Distinguished Guests, ladies, and gentlemen: When the above attempts were made by the repressive, oppressive, myopic, and deformed minority clique regime in Khartoum to dismantle the peace agreement on the political front, the ball was thrown at the Southerners. As a result, the patriotically prominent and progressive southern politicians opted for the substitution of the Khartoum regime.

Distinguished guests, ladies, and gentlemen: They organized some oppositional groups to resist the government’s crooked plans, which included:

  1. NAM: National Action Movement
  2. MTLESS: Movement for Total Liberation of South Sudan
  3. CUSS: Council for the Unity of Sudan
  4. ECC: Equatoria’s Central Committee

In the end, it was, however, realised that it was not only the Southern Sudan that was feeling the pinch from the oppressive regime in Khartoum but also some parts of Northern Sudan, like the Nuba Mountains, Iggessiana Hill, and Darfur, were feeling the same oppression. These regions, therefore, took advantage of the political crises in the South and organized African-based coups against the Khartoum regime.
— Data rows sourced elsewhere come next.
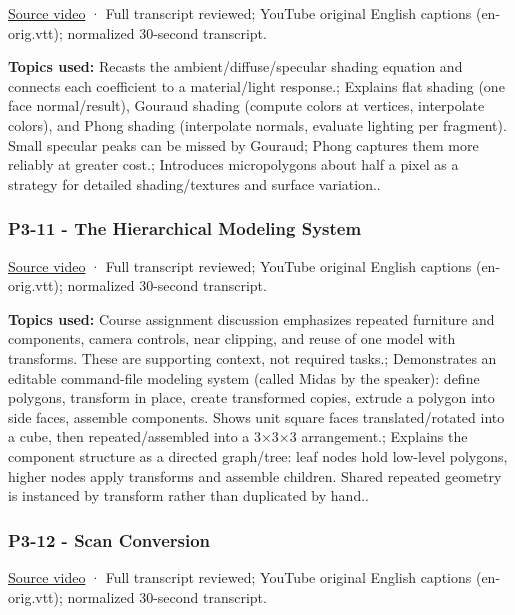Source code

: \href{https://www.youtube.com/watch?v=Is6D5rnWEvs}{Source video} · Full transcript reviewed; YouTube original English captions (en-orig.vtt); normalized 30-second transcript.

\textbf{Topics used:} Recasts the ambient/diffuse/specular shading equation and connects each coefficient to a material/light response.; Explains flat shading (one face normal/result), Gouraud shading (compute colors at vertices, interpolate colors), and Phong shading (interpolate normals, evaluate lighting per fragment). Small specular peaks can be missed by Gouraud; Phong captures them more reliably at greater cost.; Introduces micropolygons about half a pixel as a strategy for detailed shading/textures and surface variation..

\subsubsection{P3-11 - The Hierarchical Modeling System}\label{04-visual-computing-ii-ch036-p3-11---the-hierarchical-modeling-system}

\href{https://www.youtube.com/watch?v=D8ZYHXom0qk}{Source video} · Full transcript reviewed; YouTube original English captions (en-orig.vtt); normalized 30-second transcript.

\textbf{Topics used:} Course assignment discussion emphasizes repeated furniture and components, camera controls, near clipping, and reuse of one model with transforms. These are supporting context, not required tasks.; Demonstrates an editable command-file modeling system (called Midas by the speaker): define polygons, transform in place, create transformed copies, extrude a polygon into side faces, assemble components. Shows unit square faces translated/rotated into a cube, then repeated/assembled into a 3×3×3 arrangement.; Explains the component structure as a directed graph/tree: leaf nodes hold low-level polygons, higher nodes apply transforms and assemble children. Shared repeated geometry is instanced by transform rather than duplicated by hand..

\subsubsection{P3-12 - Scan Conversion}\label{04-visual-computing-ii-ch036-p3-12---scan-conversion}

\href{https://www.youtube.com/watch?v=23HEwdcphg4}{Source video} · Full transcript reviewed; YouTube original English captions (en-orig.vtt); normalized 30-second transcript.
The military dismantling of the Addis Ababa Peace Agreement and its subsequent crisis

When the Khartoum regime saw that political dishonouring would not favour their plan, and the Southerners were still strong in the army, the regime initiated the following:

  • Absorption of 6000 Anyanya 1 Guarilia of 1872 into the Sudanese armed forces, leaving 32000 to be absorbed into unproductive jobs and under special funds. When the fund was exhausted two years later, these 32000 Ex Anyanya 1 guerrillas were dismissed and left in Limo.
  • Integration of the 6000 absorbed Anyanya 1 Guarilias into the rest of the Sudanese army within the South Command This policy was fiercely resisted by the absorbed Anyanya 1 Guarilia and resulted in many mutinies, such as the Akobo incident, led by Vincent Kuany and Corporal Bol Kur.
  • The elements of these mutinies combined with some of the dismissed 32,000 ex-Anyanya 1, laid off workers and formed what became Anyanya 2. These elements were dissatisfied with the jobs offered to them by the Northern and Southern bourgeoisie ruling elites. So, the absorbed forces organized two revolutionary plans against the Sudan army, not for the South but for the marginalized people of Sudan.
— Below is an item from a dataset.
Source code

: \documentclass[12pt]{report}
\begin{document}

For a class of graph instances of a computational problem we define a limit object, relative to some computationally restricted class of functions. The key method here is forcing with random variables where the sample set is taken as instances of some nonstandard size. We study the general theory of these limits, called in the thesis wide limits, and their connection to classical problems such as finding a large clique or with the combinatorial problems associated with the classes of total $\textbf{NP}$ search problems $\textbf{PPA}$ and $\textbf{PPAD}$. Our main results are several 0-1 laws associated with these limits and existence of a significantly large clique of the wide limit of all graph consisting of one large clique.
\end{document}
Distinguished guests, ladies and gentlemen: The first plan was to attack and capture Juba, the capital of the South. This plan was to be executed by battalion 105 with reinforcement from Torit and Kapoeta, while other Anyanya 2 forces were to assemble near Ayod and Pochalla. A democratic socialist government was to be established in Juba and measures were to be taken to assist in transforming the situation in Khartoum.

Surprisingly, Khartoum first attacked, displacing and dislodging battalions 105 and 104 from the bases. The two battalions regrouped and reorganized themselves to wage a protracted war for the total liberation of Sudan. It was the attack launched by Khartoum that made things move. Khartoum attacked Bor and later the Ayoda garrison attacked Khartoum forces that were sent to arrest the commander, Major Kerubino Kuany Bol, which resulted in the battle of Bor on the 16th of May 1983, and later extended to Pibor and Ayod under the command of Major William Nyuon Bany.
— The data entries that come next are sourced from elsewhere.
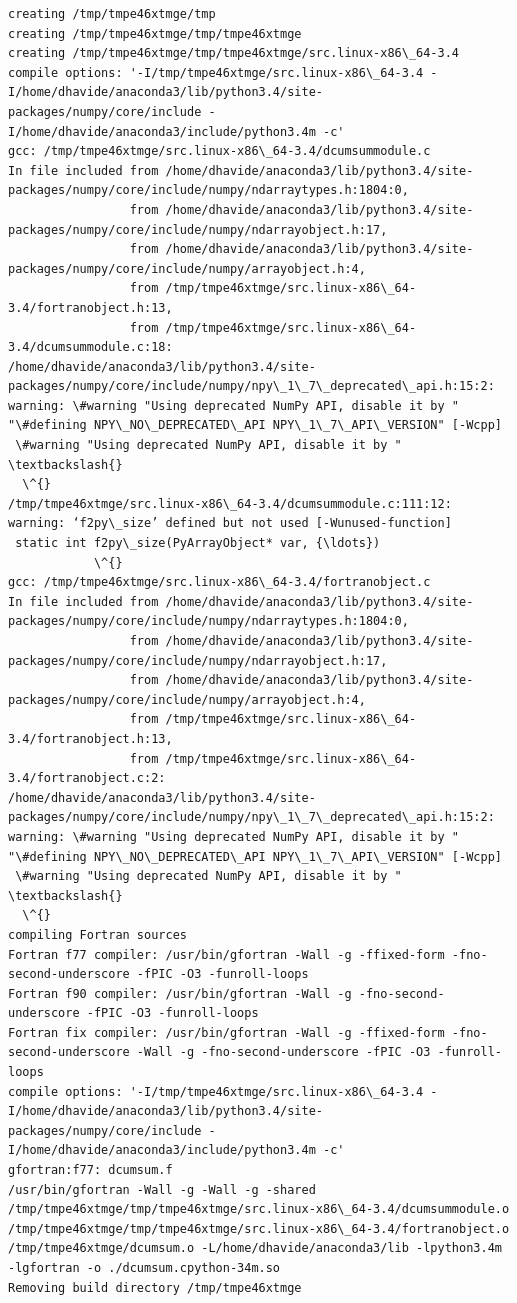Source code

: \documentclass{article}
\begin{document}
\begin{Verbatim}[commandchars=\\\{\}]
creating /tmp/tmpe46xtmge/tmp
creating /tmp/tmpe46xtmge/tmp/tmpe46xtmge
creating /tmp/tmpe46xtmge/tmp/tmpe46xtmge/src.linux-x86\_64-3.4
compile options: '-I/tmp/tmpe46xtmge/src.linux-x86\_64-3.4 -I/home/dhavide/anaconda3/lib/python3.4/site-packages/numpy/core/include -I/home/dhavide/anaconda3/include/python3.4m -c'
gcc: /tmp/tmpe46xtmge/src.linux-x86\_64-3.4/dcumsummodule.c
In file included from /home/dhavide/anaconda3/lib/python3.4/site-packages/numpy/core/include/numpy/ndarraytypes.h:1804:0,
                 from /home/dhavide/anaconda3/lib/python3.4/site-packages/numpy/core/include/numpy/ndarrayobject.h:17,
                 from /home/dhavide/anaconda3/lib/python3.4/site-packages/numpy/core/include/numpy/arrayobject.h:4,
                 from /tmp/tmpe46xtmge/src.linux-x86\_64-3.4/fortranobject.h:13,
                 from /tmp/tmpe46xtmge/src.linux-x86\_64-3.4/dcumsummodule.c:18:
/home/dhavide/anaconda3/lib/python3.4/site-packages/numpy/core/include/numpy/npy\_1\_7\_deprecated\_api.h:15:2: warning: \#warning "Using deprecated NumPy API, disable it by " "\#defining NPY\_NO\_DEPRECATED\_API NPY\_1\_7\_API\_VERSION" [-Wcpp]
 \#warning "Using deprecated NumPy API, disable it by " \textbackslash{}
  \^{}
/tmp/tmpe46xtmge/src.linux-x86\_64-3.4/dcumsummodule.c:111:12: warning: ‘f2py\_size’ defined but not used [-Wunused-function]
 static int f2py\_size(PyArrayObject* var, {\ldots})
            \^{}
gcc: /tmp/tmpe46xtmge/src.linux-x86\_64-3.4/fortranobject.c
In file included from /home/dhavide/anaconda3/lib/python3.4/site-packages/numpy/core/include/numpy/ndarraytypes.h:1804:0,
                 from /home/dhavide/anaconda3/lib/python3.4/site-packages/numpy/core/include/numpy/ndarrayobject.h:17,
                 from /home/dhavide/anaconda3/lib/python3.4/site-packages/numpy/core/include/numpy/arrayobject.h:4,
                 from /tmp/tmpe46xtmge/src.linux-x86\_64-3.4/fortranobject.h:13,
                 from /tmp/tmpe46xtmge/src.linux-x86\_64-3.4/fortranobject.c:2:
/home/dhavide/anaconda3/lib/python3.4/site-packages/numpy/core/include/numpy/npy\_1\_7\_deprecated\_api.h:15:2: warning: \#warning "Using deprecated NumPy API, disable it by " "\#defining NPY\_NO\_DEPRECATED\_API NPY\_1\_7\_API\_VERSION" [-Wcpp]
 \#warning "Using deprecated NumPy API, disable it by " \textbackslash{}
  \^{}
compiling Fortran sources
Fortran f77 compiler: /usr/bin/gfortran -Wall -g -ffixed-form -fno-second-underscore -fPIC -O3 -funroll-loops
Fortran f90 compiler: /usr/bin/gfortran -Wall -g -fno-second-underscore -fPIC -O3 -funroll-loops
Fortran fix compiler: /usr/bin/gfortran -Wall -g -ffixed-form -fno-second-underscore -Wall -g -fno-second-underscore -fPIC -O3 -funroll-loops
compile options: '-I/tmp/tmpe46xtmge/src.linux-x86\_64-3.4 -I/home/dhavide/anaconda3/lib/python3.4/site-packages/numpy/core/include -I/home/dhavide/anaconda3/include/python3.4m -c'
gfortran:f77: dcumsum.f
/usr/bin/gfortran -Wall -g -Wall -g -shared /tmp/tmpe46xtmge/tmp/tmpe46xtmge/src.linux-x86\_64-3.4/dcumsummodule.o /tmp/tmpe46xtmge/tmp/tmpe46xtmge/src.linux-x86\_64-3.4/fortranobject.o /tmp/tmpe46xtmge/dcumsum.o -L/home/dhavide/anaconda3/lib -lpython3.4m -lgfortran -o ./dcumsum.cpython-34m.so
Removing build directory /tmp/tmpe46xtmge
    \end{Verbatim}
\end{document}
All these military engagements caused a wider spread of dissertation in the other units of Southern Sudan and the Northern part as well. An exodus of refugees to the bordering countries by the youth started. Commander John Garang,  Commander Salva Kiir and the rest immediately left and went to the Ethiopian Border Town of Itong. In June, Major William Nyuon Bany arrived and Joined the camp of John Garang, Kerubino Kuany, Salva Kiir and the rest of their colleagues who shared the same ideology with them.

On the 30th of July 1983, the Manifesto was launched, and the movement was now officially formed. The SPLM/A launched its political and military campaigns against the Khartoum government, which continues up to now!

Long live the SPLA, the Unity of the Sudanese people,

Long live the SPLM

Long Live the SPLA

Victory to the SPLM/SPLA and therefore to the Sudanese people.

SPLM/SPLA shall win!

Thank you for listening.

William Tim Monybuny

On behalf of the Sudanese Community in Kitale, Kenya, May 16, 2003.